The advent of Bayesian “tip-dating” approaches to inferring phylogenies is especially promising for paleo-systematists because prior distributions can be tailored to accommodate the study of fossil taxa. For example, the Fossilized Birth-Death (FBD) process (Stadler 2010; Heath et al. 2014) provides a model for setting prior distributions on parameters describing general diversification dynamics, tree topology, and the temporal distribution of sampled lineages. Moreover, Bayesian phylogenetic inference can also accommodate rate heterogeneity among characters and lineages.
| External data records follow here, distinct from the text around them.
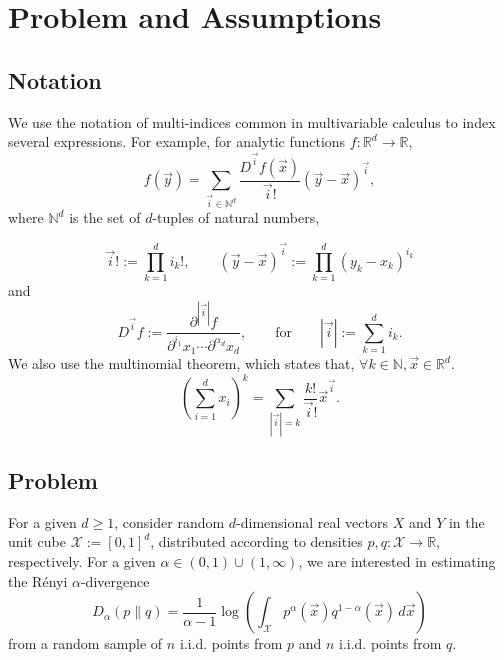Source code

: \documentclass{article}
\newcommand{\N}{\mathbb{N}}                         %
\newcommand{\R}{\mathbb{R}}                         %
\newcommand{\X}{\mathcal{X}}                        %
\newcommand{\vx}{\vec{x}}                           %
\newcommand{\vy}{\vec{y}}                           %
\newcommand{\vi}{{\vec{i}}}                         %
\begin{document}



\section{Problem and Assumptions} \label{sec:Problem}

\subsection{Notation}
We use the notation of multi-indices common in multivariable calculus to index
several expressions. For example, for analytic functions $f : \R^d \to \R$,
\[f(\vy) = \sum_{\vi \in \N^d} \frac{D^\vi f(\vx)}{\vi!} (\vy - \vx)^\vi,\]
where $\N^d$ is the set of $d$-tuples of natural numbers,

\[\vi! := \prod_{k = 1}^d i_k!, \quad \quad
    (\vy - \vx)^\vi := \prod_{k = 1}^d (y_k - x_k)^{i_k}\]
and
\[
    D^\vi f := \frac{\partial^{|\vi|} f}
                   {\partial^{i_1}x_1\cdots\partial^{\alpha_d}x_d}, \quad \quad
    \mbox{for} \quad \quad
    |\vi| := \sum_{k = 1}^d i_k.
\]
We also use the multinomial theorem, which states that,
$\forall k \in \N, \vx \in \R^d$.
\begin{equation}
\label{eq:multinom}
\left( \sum_{i = 1}^d x_i \right)^k
    = \sum_{|\vi| = k} \frac{k!}{\vi!} \vx^\vi.
\end{equation}

\subsection{Problem}
For a given $d \geq 1$, consider random $d$-dimensional real vectors $X$ and
$Y$ in the unit cube $\X := [0,1]^d$, distributed according to densities
$p,q : \X \to \R$, respectively. For a given
$\alpha \in (0,1) \cup (1,\infty)$, we are interested in estimating the R\'enyi
$\alpha$-divergence
\[D_\alpha(p\|q)
    = \frac{1}{\alpha - 1}
        \log \left(
          \int_\X
            p^\alpha(\vx)q^{1 - \alpha}(\vx)
          \, d\vx
        \right)
\]
from a random sample of $n$ i.i.d. points from $p$ and $n$ i.i.d. points from
$q$. \\
\end{document}
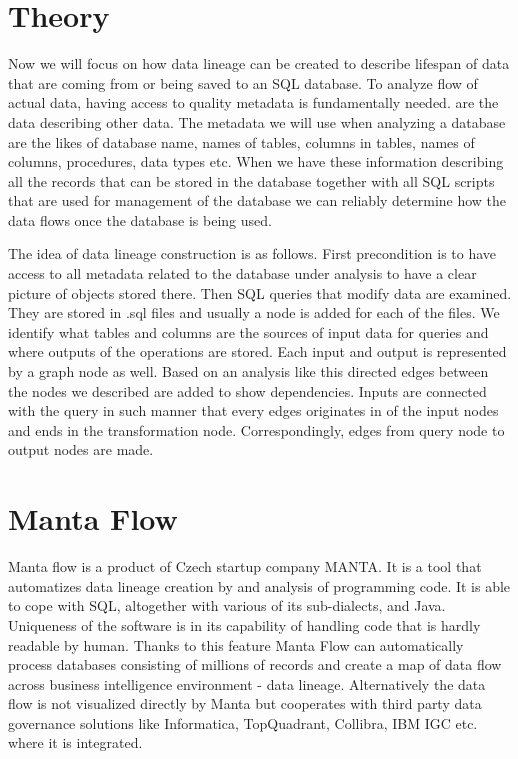 
\section{Theory}

Now we will focus on how data lineage can be created to describe lifespan of data that are coming from or being saved to an SQL database.
To analyze flow of actual data, having access to quality metadata is fundamentally needed.
 are the data describing other data. The metadata we will use when analyzing a database are the likes of database name, names of tables, columns in tables, names of columns, procedures, data types etc.
When we have these information describing all the records that can be stored in the database together with all SQL scripts that are used for management of the database we can reliably determine how the data flows once the database is being used.

The idea of data lineage construction is as follows. First precondition is to have access to all metadata related to the database under analysis to have a clear picture of objects stored there. 
Then SQL queries that modify data are examined. They are stored in .sql files and usually a node is added for each of the files. We identify what tables and columns are the sources of input data for queries and where outputs of the operations are stored. Each input and output is represented by a graph node as well. Based on an analysis like this directed edges between the nodes we described are added to show dependencies. Inputs are connected with the query in such manner that every edges originates in of the input nodes and ends in the transformation node. Correspondingly, edges from query node to output nodes are made.




\section{Manta Flow}

Manta flow is a product of Czech startup company MANTA. It is a tool that automatizes data lineage creation by and analysis of programming code. It is able to cope with SQL, altogether with various of its sub-dialects, and Java. Uniqueness of the software is in its capability of handling code that is hardly readable by human. Thanks to this feature Manta Flow can automatically process databases consisting of millions of records and create a map of data flow across business intelligence environment - data lineage.
Alternatively the data flow is not visualized directly by Manta but cooperates with third party data governance solutions like Informatica, TopQuadrant, Collibra, IBM IGC etc. where it is integrated.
In this study, I conducted phylogenetic analyses using Bayesian tip-dating in an attempt to bring phylogenetic order to a geologically long-lived taxon characterized by a contentious classification scheme adrift in taxonomic anarchy: pan-cladid crinoids. Spanning the Ordovician—Recent, the Pan-Cladida includes crown group crinoids as well as Paleozoic stem groups. Although the Cladida comprises the greatest number of genera among major crinoid lineages, it is the least understood in terms of evolutionary relationships. For this analysis, more than 100 representative Paleozoic species were sampled for phylogenetic character coding across a broad swath of both taxonomic and morphologic gradients to resolve general relationships among crinoid higher taxa and constrain the branching positions of nominal cladids previously hypothesized to represent stem-group articulates. Thus, this analysis provides a step towards building a phylogeny linking fossil stem and crown group crinoids. In addition, the phylogenetic analysis described here provides an evolutionary template for dissecting patterns of adaptive radiation and eco-morphologic trait evolution in Paleozoic pan-cladid crinoids.